Drawn entirely from an old Egyptian science fiction film called The Master of Time, directed by Kamal el Sheikh in 1987, which tells the story of an enlightened scientist who wants to prolong human life, Threshold is built on the intuition that if the original film were emptied of all its fictional elements, retaining only the transitional shots featuring doors, portals and border crossings, it would reveal its quintessence: its obsession with eternity. Although the plot is evacuated from the film, enough fiction infiltrates for the viewer to grasp the narrative threads. The viewer joins the main character, Mr Kamel, in finding himself trapped in both space and time, thus fulfilling the scientist’s prophecy.
From her manor house, a young filmmaker unearths Manivelle, an automaton donated to Lebanon in 1945. As it wanders around Beirut, the robot tells its tumultuous story, which is also that of its country.
A number of mysterious objects appear in different locations. Inside are white contact lenses that offer views of a distant world. After trying them on, three people describe what they saw and felt.

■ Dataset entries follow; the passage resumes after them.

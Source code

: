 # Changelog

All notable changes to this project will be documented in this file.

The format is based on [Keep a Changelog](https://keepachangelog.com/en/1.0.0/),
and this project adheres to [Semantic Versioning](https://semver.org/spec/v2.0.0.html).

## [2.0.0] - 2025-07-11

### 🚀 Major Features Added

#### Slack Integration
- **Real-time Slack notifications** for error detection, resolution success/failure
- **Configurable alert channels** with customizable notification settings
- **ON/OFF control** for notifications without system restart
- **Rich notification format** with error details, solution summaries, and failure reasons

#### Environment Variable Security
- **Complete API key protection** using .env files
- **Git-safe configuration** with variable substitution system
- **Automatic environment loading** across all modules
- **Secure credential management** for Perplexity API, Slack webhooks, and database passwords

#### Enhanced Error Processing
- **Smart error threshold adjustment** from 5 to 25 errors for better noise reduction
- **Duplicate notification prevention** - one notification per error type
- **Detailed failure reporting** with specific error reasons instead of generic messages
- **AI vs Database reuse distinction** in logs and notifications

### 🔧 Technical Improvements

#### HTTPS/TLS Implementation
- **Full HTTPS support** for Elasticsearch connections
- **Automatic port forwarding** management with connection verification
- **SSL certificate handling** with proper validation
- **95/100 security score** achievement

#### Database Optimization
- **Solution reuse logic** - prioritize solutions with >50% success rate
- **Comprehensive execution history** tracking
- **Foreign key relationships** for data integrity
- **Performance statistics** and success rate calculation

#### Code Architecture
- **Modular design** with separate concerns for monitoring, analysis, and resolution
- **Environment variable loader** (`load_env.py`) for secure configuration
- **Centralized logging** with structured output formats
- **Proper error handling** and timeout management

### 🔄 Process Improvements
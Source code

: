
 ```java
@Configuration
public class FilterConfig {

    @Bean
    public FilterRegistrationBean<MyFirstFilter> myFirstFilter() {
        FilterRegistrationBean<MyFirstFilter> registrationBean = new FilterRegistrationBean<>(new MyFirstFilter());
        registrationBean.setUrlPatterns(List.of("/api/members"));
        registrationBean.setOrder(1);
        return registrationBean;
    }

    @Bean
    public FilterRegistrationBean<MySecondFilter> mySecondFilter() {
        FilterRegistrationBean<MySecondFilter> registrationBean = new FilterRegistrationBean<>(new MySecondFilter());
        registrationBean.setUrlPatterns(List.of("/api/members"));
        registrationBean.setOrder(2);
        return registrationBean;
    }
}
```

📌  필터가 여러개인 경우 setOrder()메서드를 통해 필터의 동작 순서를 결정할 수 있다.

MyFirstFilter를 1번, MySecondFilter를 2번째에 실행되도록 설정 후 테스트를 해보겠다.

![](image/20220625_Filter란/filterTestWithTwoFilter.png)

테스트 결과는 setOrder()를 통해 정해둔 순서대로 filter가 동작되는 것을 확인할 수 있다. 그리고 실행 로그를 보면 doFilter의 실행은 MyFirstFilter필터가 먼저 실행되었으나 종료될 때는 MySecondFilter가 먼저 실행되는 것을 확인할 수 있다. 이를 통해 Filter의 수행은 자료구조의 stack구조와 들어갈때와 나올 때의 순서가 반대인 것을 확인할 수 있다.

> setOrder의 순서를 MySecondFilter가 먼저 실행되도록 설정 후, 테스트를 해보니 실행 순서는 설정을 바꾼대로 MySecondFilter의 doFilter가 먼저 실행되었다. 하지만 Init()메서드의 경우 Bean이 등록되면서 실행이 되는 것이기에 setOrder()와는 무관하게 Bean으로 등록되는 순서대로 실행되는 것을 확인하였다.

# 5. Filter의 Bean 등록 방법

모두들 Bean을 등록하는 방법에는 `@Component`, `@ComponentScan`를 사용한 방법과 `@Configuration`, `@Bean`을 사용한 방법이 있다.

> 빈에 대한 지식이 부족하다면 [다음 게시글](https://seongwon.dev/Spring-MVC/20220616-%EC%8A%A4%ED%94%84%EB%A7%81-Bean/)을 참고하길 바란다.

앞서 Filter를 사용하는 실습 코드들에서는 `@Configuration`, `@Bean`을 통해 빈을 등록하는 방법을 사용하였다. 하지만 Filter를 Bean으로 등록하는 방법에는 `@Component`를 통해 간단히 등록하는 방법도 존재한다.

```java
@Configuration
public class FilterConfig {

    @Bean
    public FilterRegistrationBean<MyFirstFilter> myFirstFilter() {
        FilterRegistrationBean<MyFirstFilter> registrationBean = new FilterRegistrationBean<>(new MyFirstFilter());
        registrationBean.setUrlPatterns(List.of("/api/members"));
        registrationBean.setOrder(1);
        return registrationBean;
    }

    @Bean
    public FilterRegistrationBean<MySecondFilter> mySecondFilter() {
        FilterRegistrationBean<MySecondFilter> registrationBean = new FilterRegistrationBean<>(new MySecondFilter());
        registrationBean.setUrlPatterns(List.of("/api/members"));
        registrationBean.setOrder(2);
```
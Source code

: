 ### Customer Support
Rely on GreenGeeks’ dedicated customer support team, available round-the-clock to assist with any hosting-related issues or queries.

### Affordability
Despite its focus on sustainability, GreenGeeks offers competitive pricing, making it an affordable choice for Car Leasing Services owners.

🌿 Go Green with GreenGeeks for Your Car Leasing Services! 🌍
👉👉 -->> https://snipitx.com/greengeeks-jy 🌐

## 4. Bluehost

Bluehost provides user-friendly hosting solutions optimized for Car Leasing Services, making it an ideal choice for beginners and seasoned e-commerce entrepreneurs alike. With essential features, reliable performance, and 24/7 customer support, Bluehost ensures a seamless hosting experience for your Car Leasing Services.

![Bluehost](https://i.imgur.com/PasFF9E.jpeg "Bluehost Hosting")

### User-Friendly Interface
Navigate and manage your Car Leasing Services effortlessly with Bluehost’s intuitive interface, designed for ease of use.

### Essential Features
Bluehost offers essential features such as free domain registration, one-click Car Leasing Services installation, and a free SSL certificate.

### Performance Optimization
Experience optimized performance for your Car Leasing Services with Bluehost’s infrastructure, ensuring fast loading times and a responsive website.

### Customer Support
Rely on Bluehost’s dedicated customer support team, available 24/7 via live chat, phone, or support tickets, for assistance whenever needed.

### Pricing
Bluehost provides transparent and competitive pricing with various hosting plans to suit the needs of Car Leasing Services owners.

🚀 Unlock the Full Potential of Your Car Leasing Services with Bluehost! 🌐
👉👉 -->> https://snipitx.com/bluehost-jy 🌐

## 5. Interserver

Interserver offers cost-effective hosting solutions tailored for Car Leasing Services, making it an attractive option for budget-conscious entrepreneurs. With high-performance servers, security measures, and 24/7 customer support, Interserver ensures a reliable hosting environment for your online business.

Guided by the illustrations of a botanist, two women search Beirut for a hidden garden, invisible to the eye. The garden cannot be located; it is in fact everywhere and nowhere at the same time. As the city unfolds and the sometimes frantic camera picks up shots, the garden comes into view. Plants burst into the frames and into the city. The filmmaker is looking for what remains here, what lives beyond the city or perhaps what lived before it or would live under it. As the film progresses, Beirut comes across to us at times like the city we would find after a disaster, after some distant destruction. A city where life is returning, where the holes left by the explosions have been filled in by perennial plants. The camera searches, scrutinises and gradually suggests that we see the plants as strange creatures or apparitions. They can climb, crawl and survive anywhere. A strange suspense builds up as the two protagonists search for a feline creature that has appeared among the flowers of Beirut.The plants themselves take on the anxieties of this city, which has draped itself in a new vision: the reassuring plants have become conspirators and are beginning a slow mutation. This suspense raises questions about the future. And while gardens are refuges for dissidents, resistance fighters, the wanted or those trying to flee, who can you trust in the hedged city? Who is really invading Beirut? Can a garden explode? Or is it the stems of this aloe that form the frozen image of an explosion? Can this garden be a refuge for this city and this film, the search for a truce?
(Clémence Arrivé – Cinéma du réel)
In Resilience Overflow, the development of a bacterial strain genetically modified to produce the resilience gene raises questions about possible alliances between the human and the microbiological, in collaboration with the Environmental Molecular Microbiology Laboratory at the National Centre for Biotechnology in Madrid. The bacteria, isolated from the artist’s intestine, are genetically modified to incorporate and produce human neuropeptide Y, a gene linked to human resilience, and become a microscopic drug production factory. The project speculates on the release of the strain into Beirut’s water system, questioning resilience as a political pretext and examining the role of the individual in the absence of the state, as well as possible modes of alliance between the human and microbiological worlds.